Extract from the listing each line in which the word "detokenize" appears.

━━━ INFORMATION SUPPLIED ━━━

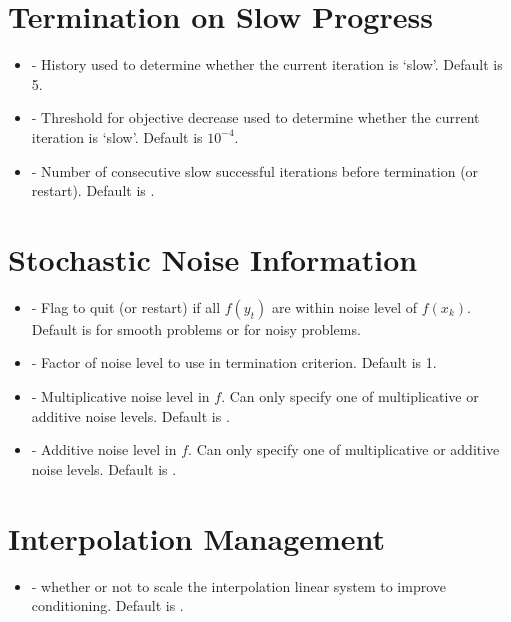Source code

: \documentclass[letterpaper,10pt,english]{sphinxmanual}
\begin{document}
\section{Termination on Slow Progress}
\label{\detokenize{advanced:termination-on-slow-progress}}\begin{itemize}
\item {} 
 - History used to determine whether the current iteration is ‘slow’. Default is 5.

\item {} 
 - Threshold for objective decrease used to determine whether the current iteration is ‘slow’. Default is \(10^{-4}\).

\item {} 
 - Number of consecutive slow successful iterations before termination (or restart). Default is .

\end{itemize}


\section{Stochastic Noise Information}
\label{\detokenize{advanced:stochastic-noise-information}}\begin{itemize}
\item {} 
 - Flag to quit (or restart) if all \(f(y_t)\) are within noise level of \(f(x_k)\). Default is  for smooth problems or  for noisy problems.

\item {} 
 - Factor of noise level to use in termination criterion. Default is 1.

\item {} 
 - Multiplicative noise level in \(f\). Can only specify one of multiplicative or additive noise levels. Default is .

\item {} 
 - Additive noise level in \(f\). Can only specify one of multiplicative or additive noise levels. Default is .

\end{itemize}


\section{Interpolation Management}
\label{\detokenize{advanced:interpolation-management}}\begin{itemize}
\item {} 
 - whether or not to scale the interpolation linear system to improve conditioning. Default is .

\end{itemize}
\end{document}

━━━
━━━ INFORMATION SUPPLIED ━━━

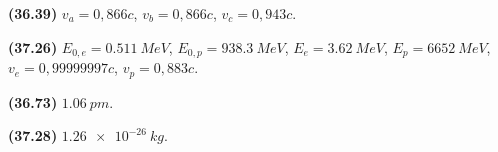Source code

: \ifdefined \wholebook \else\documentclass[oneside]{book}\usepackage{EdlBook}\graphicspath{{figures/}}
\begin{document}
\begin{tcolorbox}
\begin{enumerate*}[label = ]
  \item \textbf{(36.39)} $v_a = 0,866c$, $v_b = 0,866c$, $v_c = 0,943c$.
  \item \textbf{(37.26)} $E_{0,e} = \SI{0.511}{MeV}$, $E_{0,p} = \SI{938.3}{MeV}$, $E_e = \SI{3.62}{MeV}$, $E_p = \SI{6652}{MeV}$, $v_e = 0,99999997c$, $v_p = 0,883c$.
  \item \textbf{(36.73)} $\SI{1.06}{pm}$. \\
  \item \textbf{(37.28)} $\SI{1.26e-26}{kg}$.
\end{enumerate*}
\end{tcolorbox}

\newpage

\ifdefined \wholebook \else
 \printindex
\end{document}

━━━
━━━ INFORMATION SUPPLIED ━━━

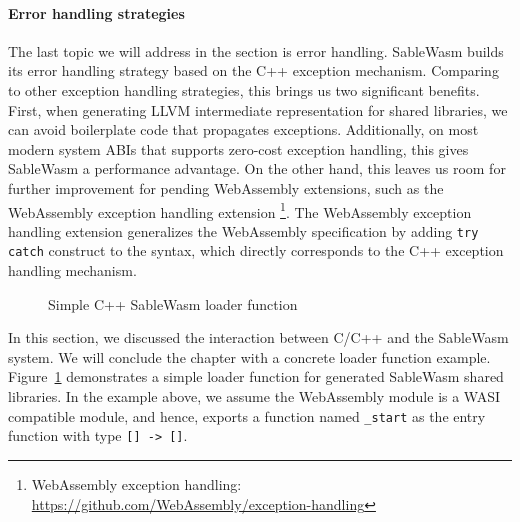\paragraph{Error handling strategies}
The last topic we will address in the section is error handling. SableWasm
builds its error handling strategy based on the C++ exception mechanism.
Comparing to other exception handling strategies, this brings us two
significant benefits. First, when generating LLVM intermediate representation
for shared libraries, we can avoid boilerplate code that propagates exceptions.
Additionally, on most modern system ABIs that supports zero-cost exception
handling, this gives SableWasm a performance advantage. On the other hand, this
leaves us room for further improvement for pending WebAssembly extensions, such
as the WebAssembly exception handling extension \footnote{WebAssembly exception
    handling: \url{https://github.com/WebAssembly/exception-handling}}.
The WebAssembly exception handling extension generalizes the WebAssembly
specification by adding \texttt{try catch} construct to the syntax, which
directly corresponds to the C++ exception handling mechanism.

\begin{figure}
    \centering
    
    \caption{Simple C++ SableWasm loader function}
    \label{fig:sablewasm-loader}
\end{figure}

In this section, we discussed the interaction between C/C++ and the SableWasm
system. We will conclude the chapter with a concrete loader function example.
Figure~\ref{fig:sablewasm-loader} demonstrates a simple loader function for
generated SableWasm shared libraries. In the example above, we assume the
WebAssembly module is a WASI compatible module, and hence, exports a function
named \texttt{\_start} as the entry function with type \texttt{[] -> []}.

━━━

» **RESPONSE FOR THIS EXERCISE**:
\label{\detokenize{advanced:termination-on-slow-progress}}\begin{itemize}
\label{\detokenize{advanced:stochastic-noise-information}}\begin{itemize}
\label{\detokenize{advanced:interpolation-management}}\begin{itemize}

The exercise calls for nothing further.